## Task
From the entries below, copy each line in which the word "frac" occurs.

Source texts of formatted documents
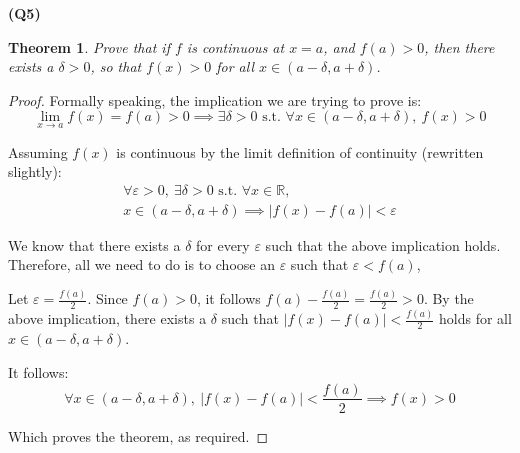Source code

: \documentclass[12pt, a4paper]{article}
\renewcommand{\epsilon}{\varepsilon}
\newcommand{\displim}[1]{\displaystyle{\lim_{#1}}}
\newcommand{\st}{\text{ s.t. }}
\newcommand{\R}{\mathbb{R}}
\newtheorem{theorem}{Theorem}
\begin{document}
\textbf{(Q5)}

\begin{theorem}
    Prove that if $f$ is continuous at $x = a$, and $f(a) > 0$, then there exists
    a $\delta > 0$, so that $f(x) > 0$ for all $x \in (a - \delta, a + \delta)$.
\end{theorem}

\begin{proof}
    Formally speaking, the implication we are trying to prove is:
    \[
        \displim{x \to a} f(x) = f(a) > 0 \implies \exists \delta > 0 \st \forall
        x \in (a - \delta, a + \delta), \: f(x) > 0
    \]

    Assuming $f(x)$ is continuous by the limit definition of continuity (rewritten slightly):
    \begin{gather*}
        \forall \epsilon > 0, \: \exists \delta > 0 \st \forall x \in \R,\\
        x \in (a - \delta, a + \delta) \implies |f(x) - f(a)| < \epsilon
    \end{gather*}

    We know that there exists a $\delta$ for every $\epsilon$ such that the above implication
    holds. Therefore, all we need to do is to choose an $\epsilon$ such that $\epsilon < f(a)$,

    Let $\epsilon = \frac{f(a)}{2}$. Since $f(a) > 0$, it follows
    $f(a) - \frac{f(a)}{2} = \frac{f(a)}{2} > 0$. By the above implication, there exists
    a $\delta$ such that $|f(x) - f(a)| < \frac{f(a)}{2}$ holds for all $x \in (a - \delta, a + \delta)$.

    It follows:
    \[
        \forall x \in (a - \delta, a + \delta), \:|f(x) - f(a)| < \frac{f(a)}{2} \implies f(x) > 0
    \]

    Which proves the theorem, as required.
\end{proof}
\end{document}
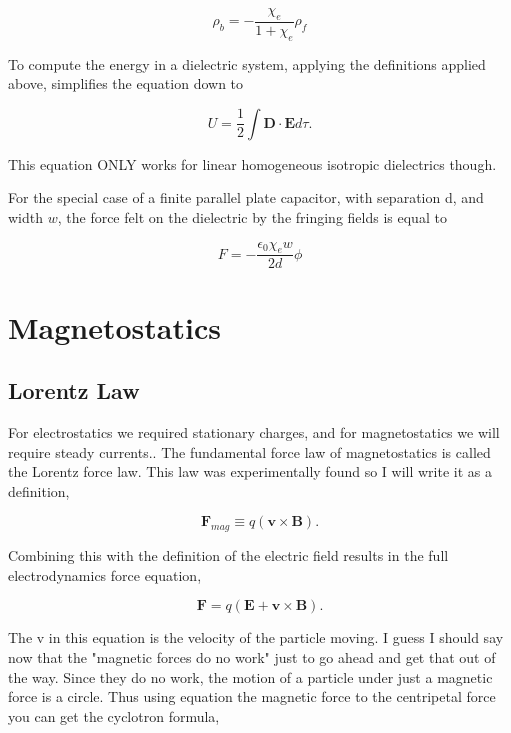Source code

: \documentclass[preprint, review,12pt]{elsarticle}
\def\x{\times}
\def\.{\cdot}
\def\b{\textbf}
\def\={\equiv}
\begin{document}
\begin{equation}
    \rho_b = - \frac{\chi_e}{1+\chi_e}\rho_f
\end{equation}

To compute the energy in a dielectric system, applying the definitions applied above, simplifies the equation down to

\begin{equation}
    U = \frac{1}{2}\int \b{D}\. \b{E}d\tau.
\end{equation}

This equation ONLY works for linear homogeneous isotropic dielectrics though.

For the special case of a finite parallel plate capacitor, with separation d, and width $w$, the force felt on the dielectric by the fringing fields is equal to 

\begin{equation}
    F = -\frac{\epsilon_0\chi_ew}{2d}\phi
\end{equation}

\section{Magnetostatics}

\subsection{Lorentz Law}

For electrostatics we required stationary charges, and for magnetostatics we will require steady currents.. The fundamental force law of magnetostatics is called the Lorentz force law. This law was experimentally found so I will write it as a definition,

\begin{equation}
    \b{F}_{mag} \= q(\b{v} \x \b{B}).
\end{equation}

Combining this with the definition of the electric field results in the full electrodynamics force equation,

\begin{equation}
    \b{F} = q(\b{E} + \b{v} \x \b{B}).
\end{equation}

The v in this equation is the velocity of the particle moving. I guess I should say now that the "magnetic forces do no work" just to go ahead and get that out of the way. Since they do no work, the motion of a particle under just a magnetic force is a circle. Thus using equation the magnetic force to the centripetal force you can get the cyclotron formula,
\end{document}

## Written response
    Let $\epsilon = \frac{f(a)}{2}$. Since $f(a) > 0$, it follows
    $f(a) - \frac{f(a)}{2} = \frac{f(a)}{2} > 0$. By the above implication, there exists
    a $\delta$ such that $|f(x) - f(a)| < \frac{f(a)}{2}$ holds for all $x \in (a - \delta, a + \delta)$.
        \forall x \in (a - \delta, a + \delta), \:|f(x) - f(a)| < \frac{f(a)}{2} \implies f(x) > 0
    \rho_b = - \frac{\chi_e}{1+\chi_e}\rho_f
    U = \frac{1}{2}\int \b{D}\. \b{E}d\tau.
    F = -\frac{\epsilon_0\chi_ew}{2d}\phi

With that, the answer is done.